= WORK INSTRUCTIONS =
The entries follow. Copy every line in which "dataset" appears.
----- DATA LISTING -----
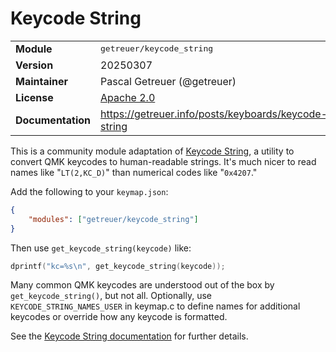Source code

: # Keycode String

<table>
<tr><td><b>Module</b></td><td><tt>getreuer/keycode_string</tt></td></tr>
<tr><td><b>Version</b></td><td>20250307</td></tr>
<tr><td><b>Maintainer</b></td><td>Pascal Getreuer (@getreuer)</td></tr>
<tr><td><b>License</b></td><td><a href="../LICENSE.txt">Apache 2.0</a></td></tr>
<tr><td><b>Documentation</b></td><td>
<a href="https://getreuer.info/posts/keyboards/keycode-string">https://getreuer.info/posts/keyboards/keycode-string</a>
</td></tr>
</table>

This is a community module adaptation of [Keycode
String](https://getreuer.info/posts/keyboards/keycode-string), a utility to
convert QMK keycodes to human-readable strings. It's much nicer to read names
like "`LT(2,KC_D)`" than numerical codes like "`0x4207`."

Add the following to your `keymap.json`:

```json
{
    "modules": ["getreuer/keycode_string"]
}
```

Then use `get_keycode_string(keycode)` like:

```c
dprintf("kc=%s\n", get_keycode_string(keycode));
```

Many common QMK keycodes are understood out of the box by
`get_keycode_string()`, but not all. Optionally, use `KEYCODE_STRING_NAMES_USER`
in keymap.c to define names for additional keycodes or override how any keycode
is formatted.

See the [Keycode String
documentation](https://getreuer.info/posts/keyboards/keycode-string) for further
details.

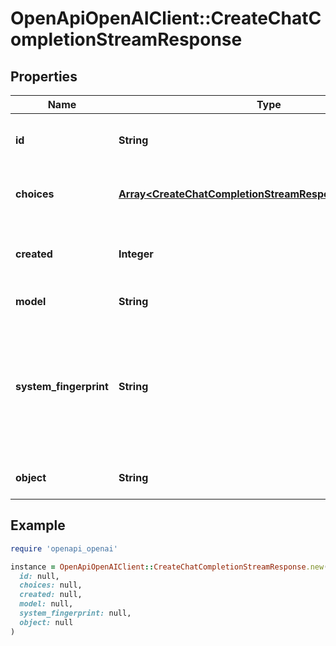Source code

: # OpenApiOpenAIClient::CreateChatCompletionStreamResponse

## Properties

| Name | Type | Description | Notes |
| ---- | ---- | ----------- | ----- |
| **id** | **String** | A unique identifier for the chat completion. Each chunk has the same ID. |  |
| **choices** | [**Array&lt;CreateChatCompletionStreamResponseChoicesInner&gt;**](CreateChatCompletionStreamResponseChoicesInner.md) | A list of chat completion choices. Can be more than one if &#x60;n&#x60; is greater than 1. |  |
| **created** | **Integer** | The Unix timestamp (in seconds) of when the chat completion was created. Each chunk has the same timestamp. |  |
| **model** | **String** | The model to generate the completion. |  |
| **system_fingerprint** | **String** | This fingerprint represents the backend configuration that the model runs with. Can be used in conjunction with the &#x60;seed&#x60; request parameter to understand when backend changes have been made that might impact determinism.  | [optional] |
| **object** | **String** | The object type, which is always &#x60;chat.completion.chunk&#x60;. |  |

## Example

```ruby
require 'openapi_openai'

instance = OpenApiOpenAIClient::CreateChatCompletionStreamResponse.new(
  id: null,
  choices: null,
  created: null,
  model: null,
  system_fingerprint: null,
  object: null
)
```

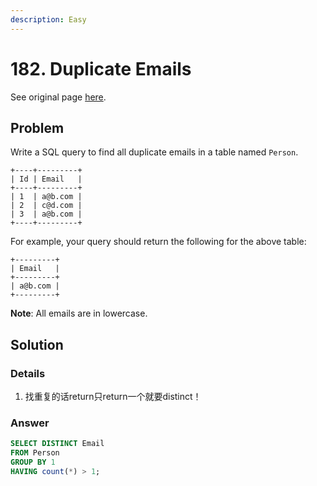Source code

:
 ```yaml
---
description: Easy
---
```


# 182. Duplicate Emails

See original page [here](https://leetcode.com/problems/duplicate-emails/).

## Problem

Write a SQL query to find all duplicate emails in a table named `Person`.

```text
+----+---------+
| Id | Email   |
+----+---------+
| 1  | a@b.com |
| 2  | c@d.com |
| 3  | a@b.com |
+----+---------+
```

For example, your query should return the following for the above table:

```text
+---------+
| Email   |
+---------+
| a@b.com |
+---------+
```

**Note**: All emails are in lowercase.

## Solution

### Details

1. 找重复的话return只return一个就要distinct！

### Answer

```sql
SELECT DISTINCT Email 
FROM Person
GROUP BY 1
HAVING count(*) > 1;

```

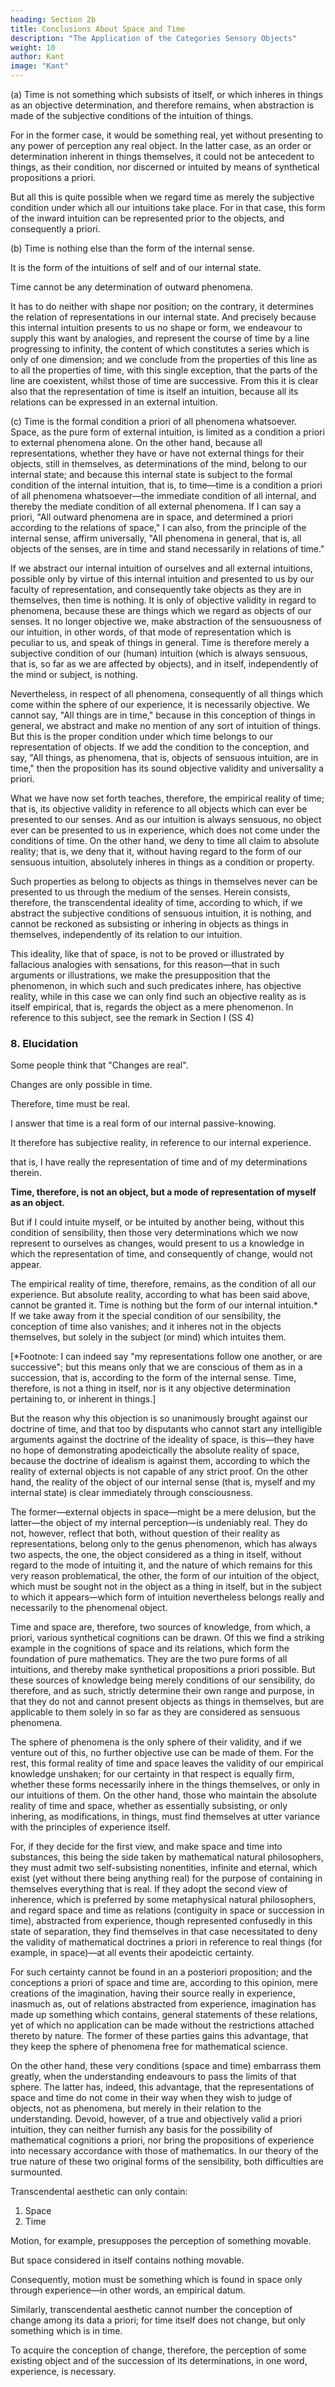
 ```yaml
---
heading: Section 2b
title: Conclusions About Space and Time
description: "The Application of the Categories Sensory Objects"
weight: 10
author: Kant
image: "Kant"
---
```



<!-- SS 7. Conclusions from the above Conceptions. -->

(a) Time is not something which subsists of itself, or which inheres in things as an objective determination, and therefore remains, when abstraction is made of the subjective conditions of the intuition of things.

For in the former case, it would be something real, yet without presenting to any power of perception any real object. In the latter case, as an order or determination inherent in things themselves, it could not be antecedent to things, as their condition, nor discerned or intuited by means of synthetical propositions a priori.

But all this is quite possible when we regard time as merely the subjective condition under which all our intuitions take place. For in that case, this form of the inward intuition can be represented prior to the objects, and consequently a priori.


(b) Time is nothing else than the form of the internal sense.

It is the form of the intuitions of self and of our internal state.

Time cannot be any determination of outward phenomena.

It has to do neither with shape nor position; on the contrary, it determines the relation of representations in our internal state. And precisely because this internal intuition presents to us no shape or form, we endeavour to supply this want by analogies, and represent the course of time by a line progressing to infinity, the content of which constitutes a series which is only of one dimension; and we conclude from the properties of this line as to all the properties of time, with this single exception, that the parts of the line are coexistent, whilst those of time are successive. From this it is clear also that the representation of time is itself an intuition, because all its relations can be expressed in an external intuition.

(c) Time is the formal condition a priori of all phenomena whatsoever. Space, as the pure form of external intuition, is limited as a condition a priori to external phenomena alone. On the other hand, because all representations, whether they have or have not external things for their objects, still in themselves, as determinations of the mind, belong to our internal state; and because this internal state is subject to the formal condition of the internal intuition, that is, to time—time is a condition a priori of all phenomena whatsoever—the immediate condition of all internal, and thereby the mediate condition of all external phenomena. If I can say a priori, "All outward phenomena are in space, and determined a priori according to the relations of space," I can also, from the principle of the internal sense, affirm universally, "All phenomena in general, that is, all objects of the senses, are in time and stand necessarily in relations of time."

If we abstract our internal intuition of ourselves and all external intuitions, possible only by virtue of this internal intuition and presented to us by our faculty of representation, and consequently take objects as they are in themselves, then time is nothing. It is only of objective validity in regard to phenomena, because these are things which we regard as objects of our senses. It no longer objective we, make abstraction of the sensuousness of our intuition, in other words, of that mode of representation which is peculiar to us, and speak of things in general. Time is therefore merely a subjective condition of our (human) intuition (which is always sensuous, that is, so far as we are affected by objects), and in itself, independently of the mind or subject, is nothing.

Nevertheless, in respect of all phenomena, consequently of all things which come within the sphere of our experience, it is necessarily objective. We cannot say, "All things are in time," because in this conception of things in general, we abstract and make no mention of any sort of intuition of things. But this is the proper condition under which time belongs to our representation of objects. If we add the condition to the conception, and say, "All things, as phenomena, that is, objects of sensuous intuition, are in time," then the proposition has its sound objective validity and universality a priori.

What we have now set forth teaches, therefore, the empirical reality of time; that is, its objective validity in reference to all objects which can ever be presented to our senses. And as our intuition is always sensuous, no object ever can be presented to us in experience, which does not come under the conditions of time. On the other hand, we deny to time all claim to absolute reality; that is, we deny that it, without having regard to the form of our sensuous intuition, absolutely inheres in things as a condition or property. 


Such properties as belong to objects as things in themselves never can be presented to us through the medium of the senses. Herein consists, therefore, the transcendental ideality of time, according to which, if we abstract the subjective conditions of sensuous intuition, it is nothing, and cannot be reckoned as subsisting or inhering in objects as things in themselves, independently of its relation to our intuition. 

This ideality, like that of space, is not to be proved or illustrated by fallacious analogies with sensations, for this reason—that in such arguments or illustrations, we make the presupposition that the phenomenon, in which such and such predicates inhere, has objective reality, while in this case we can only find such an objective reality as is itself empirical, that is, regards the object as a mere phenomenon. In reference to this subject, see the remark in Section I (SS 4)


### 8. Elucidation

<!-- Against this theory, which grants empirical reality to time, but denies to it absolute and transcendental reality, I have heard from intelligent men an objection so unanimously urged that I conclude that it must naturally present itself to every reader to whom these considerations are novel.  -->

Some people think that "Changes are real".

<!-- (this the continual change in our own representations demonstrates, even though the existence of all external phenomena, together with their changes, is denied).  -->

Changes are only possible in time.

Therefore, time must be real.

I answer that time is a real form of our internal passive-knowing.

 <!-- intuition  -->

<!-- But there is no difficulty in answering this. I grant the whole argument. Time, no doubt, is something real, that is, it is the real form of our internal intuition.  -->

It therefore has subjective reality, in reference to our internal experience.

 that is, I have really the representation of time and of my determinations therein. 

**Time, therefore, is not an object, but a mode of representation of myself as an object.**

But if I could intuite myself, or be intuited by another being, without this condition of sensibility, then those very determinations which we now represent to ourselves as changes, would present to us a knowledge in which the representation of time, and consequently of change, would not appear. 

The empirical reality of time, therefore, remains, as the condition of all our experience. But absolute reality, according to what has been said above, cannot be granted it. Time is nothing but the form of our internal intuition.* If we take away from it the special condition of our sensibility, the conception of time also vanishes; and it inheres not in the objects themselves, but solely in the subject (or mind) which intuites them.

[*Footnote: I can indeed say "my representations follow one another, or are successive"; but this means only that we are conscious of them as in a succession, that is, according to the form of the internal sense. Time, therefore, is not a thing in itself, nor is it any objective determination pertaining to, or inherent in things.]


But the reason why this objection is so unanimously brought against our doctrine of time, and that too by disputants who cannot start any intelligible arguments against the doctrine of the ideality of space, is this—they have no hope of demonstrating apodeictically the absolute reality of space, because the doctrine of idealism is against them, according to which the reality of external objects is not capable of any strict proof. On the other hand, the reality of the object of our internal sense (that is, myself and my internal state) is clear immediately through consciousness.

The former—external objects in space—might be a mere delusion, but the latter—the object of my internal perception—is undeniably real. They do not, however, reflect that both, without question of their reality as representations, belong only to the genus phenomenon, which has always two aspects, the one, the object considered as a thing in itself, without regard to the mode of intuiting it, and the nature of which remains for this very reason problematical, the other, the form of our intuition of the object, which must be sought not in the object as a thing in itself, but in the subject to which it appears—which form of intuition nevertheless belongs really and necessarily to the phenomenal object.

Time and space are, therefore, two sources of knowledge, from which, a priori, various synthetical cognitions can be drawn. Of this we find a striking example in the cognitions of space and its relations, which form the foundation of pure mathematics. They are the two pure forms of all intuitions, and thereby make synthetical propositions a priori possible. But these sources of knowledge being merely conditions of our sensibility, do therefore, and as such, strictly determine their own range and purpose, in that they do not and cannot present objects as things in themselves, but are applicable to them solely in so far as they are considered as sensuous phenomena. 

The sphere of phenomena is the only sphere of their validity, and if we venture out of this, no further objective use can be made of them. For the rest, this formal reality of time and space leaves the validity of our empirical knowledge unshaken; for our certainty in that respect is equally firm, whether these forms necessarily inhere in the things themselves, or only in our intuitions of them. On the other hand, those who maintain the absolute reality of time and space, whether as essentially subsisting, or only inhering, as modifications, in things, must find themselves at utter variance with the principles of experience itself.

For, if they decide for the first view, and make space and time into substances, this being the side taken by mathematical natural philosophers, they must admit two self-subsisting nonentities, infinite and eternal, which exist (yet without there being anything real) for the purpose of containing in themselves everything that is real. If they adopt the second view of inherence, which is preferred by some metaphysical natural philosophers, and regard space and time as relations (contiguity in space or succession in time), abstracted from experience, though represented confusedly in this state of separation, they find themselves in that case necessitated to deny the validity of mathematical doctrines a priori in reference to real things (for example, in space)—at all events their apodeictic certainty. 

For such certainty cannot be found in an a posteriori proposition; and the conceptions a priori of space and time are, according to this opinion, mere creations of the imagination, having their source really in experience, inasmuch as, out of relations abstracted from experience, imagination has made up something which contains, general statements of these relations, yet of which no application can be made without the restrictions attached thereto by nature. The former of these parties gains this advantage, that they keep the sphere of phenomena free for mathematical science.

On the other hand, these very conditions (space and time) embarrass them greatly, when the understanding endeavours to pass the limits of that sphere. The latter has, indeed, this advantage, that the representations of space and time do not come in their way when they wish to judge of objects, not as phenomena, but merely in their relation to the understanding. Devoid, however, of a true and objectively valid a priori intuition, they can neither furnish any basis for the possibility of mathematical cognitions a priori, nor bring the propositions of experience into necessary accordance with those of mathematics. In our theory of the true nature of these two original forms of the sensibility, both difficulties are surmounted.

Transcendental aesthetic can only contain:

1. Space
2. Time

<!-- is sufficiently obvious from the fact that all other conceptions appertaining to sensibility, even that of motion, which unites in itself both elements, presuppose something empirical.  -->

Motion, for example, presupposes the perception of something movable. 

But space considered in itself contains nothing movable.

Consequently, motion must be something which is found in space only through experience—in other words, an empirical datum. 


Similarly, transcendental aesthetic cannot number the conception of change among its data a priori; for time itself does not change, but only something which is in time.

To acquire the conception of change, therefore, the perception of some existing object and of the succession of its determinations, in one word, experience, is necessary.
-----
----- DATA LISTING -----
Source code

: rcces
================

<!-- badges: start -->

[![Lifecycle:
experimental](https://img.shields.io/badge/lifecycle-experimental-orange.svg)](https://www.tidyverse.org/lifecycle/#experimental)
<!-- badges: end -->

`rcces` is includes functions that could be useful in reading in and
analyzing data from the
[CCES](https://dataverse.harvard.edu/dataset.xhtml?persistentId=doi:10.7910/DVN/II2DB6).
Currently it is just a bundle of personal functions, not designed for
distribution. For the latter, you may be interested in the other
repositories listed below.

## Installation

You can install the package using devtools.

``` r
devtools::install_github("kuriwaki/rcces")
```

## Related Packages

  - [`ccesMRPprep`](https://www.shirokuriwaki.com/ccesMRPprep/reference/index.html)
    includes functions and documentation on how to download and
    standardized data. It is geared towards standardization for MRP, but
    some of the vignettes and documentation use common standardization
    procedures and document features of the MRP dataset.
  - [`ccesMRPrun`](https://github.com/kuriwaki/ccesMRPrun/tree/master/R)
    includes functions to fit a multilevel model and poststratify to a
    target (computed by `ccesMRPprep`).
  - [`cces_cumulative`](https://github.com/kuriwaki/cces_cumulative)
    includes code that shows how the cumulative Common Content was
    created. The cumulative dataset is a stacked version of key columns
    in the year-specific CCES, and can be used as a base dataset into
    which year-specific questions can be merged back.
-----
= EXERCISE RESULT =
[CCES](https://dataverse.harvard.edu/dataset.xhtml?persistentId=doi:10.7910/DVN/II2DB6).
    procedures and document features of the MRP dataset.
    created. The cumulative dataset is a stacked version of key columns
    in the year-specific CCES, and can be used as a base dataset into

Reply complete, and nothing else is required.